Pithy sayings have a way of ringing true but also of needing distinctions. Here is one I ran across recently and just a few thoughts on it.
I’m not young enough to know everything – Oscar Wilde
I remember that, as a young priest in my late twenties that I was extremely confident of what I knew. Frankly I was fed up by the older generation, especially of priests, who sounded a vague and uncertain note in the pulpit. And who will follow an uncertain trumpet? I was also convinced that the generation of adults prior to mine was a generation lost to moral relativism, skepticism, and antinomianism (a theological and philosophical notion that is skeptical of law based on a flawed notion of grace).
I am not willing to say that I was wholly wrong. For indeed we have come through a bad period that arrogantly cast off the wisdom and learning of the past and, in a slothful way, liked to claim that we should be tolerant and open to just about any claim to truth. And while they marched under the banner of tolerance, I am still largely convinced that what that generation called a virtue was really more a form of laziness that, having denied there was a real or lasting truth, dismissed themselves from any duty to find and defend the truth.
But I must admit that I, as a young man, over-corrected in this regard. For, while there are eternal truths which, by faith, I can be certain of, our same Catholic faith holds that God is “other” and that mystery must often be held and appreciated, rather than be explained to death. Sometimes I was far too certain in my explanations of things that really cannot be wholly explained (e.g. the problem of suffering and evil, and many questions related to God’s nature and being).
Having met God quite personally in my mid thirties I was quite astounded by how far beyond our feeble words He really is. That does not make our feeble words, as revealed by faith wrong, just very incomplete. I became more content to hold the mystery of his breath-taking beauty and majesty in reverent silence, than attempt a blizzard of analytical words. For as Scripture urges: “Be still and know that I am God.”

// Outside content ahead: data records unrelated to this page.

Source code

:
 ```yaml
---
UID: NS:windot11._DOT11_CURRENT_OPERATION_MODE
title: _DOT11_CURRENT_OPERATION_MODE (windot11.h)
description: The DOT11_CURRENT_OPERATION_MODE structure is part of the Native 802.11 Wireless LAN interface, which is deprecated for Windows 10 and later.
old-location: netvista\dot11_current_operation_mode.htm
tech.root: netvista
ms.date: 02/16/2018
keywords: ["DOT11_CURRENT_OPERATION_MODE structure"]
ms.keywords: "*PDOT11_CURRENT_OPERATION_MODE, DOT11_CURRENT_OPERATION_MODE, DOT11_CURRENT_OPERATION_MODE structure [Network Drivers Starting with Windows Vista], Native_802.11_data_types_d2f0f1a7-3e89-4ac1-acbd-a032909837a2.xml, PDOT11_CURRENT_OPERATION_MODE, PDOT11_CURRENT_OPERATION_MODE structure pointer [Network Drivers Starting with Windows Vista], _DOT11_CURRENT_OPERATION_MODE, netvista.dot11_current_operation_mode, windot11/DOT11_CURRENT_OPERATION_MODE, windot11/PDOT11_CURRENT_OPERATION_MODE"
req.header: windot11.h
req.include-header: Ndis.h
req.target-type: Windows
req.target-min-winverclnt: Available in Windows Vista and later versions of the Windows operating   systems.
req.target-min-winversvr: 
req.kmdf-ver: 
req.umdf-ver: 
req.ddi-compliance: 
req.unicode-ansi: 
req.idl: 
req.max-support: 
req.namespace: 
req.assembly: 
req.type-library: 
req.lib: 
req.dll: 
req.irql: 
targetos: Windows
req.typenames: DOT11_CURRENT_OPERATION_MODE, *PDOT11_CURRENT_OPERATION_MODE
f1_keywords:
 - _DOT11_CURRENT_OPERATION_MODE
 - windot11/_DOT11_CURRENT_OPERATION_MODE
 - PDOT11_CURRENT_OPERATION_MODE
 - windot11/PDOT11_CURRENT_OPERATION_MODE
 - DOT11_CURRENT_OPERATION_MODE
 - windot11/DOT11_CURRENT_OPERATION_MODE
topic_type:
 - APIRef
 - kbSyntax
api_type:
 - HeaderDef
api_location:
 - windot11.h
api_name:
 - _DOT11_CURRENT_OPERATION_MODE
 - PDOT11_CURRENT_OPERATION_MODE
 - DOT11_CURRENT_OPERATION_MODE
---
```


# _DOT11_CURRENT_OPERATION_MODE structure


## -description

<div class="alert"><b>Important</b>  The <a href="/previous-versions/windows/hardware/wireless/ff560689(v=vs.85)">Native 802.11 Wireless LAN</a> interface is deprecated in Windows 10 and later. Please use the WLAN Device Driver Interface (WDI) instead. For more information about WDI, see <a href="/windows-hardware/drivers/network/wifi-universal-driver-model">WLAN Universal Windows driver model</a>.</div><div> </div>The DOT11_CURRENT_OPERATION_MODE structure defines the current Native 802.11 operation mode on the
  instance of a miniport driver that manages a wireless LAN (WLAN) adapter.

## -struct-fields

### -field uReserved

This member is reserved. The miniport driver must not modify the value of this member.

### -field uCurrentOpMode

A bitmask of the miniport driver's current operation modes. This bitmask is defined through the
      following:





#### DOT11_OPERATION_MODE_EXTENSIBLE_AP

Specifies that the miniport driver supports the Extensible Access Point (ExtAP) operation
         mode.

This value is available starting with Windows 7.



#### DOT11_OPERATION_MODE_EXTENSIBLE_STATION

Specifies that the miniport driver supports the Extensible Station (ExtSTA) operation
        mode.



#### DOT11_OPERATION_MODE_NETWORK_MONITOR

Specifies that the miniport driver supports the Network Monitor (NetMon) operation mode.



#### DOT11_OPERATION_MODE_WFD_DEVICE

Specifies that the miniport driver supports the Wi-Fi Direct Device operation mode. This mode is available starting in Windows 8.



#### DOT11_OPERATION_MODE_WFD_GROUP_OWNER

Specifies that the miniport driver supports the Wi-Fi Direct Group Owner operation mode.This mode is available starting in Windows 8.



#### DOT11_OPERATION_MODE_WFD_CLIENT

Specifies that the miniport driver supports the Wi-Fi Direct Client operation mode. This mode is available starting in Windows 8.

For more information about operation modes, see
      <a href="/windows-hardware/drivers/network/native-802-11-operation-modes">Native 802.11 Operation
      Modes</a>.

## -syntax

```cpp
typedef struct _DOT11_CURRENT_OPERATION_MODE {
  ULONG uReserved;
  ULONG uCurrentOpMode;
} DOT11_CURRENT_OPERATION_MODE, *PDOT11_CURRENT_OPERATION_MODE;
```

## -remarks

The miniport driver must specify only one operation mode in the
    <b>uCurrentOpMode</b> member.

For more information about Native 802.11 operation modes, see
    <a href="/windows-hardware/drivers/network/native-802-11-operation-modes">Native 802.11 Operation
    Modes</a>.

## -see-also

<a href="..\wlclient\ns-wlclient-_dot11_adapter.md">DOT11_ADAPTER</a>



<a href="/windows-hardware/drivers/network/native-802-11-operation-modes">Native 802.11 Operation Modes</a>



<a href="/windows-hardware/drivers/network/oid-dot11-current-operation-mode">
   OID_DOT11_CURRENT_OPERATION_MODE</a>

A kind of serenity has enveloped me now, in my middle age and I am more content not only to hold the mystery but accept the Catholic insight that one truth is often held in tension with another truth (e.g. that God is sovereign and we are free). Not everything has to be resolved or explained perfectly.
I have come to understand what St Augustine meant when discussing mystery (in this case, time), and he said, If you ask me, I don’t know. If you don’t ask, I know (Conf 11.4). Words and human categories just sometimes get in the way. Somehow it is enough, having met God, to know that God knows. And knowing God, and knowing that He knows, somehow we “know” his mysteries. But this way of knowing is not in an intellectual way. Rather, more in a trusting and serene way, beyond words, deep in the heart. Some how in admitting there are many things we do not know, we know something deeper, a kind of knowing that only comes with humility and childlike trust which accepts that it is enough that God knows the things beyond us.
When I was younger, I needed much more in the way of certainty and clarity. And thus I often insisted that I knew much more than I did. Now I can say, with Oscar Wilde, I’m not young enough to know everything. And it’s alright. I do know many things by faith, but that same faith draws me ever deeper into wordless mystery, ineffable truth, silent contemplation.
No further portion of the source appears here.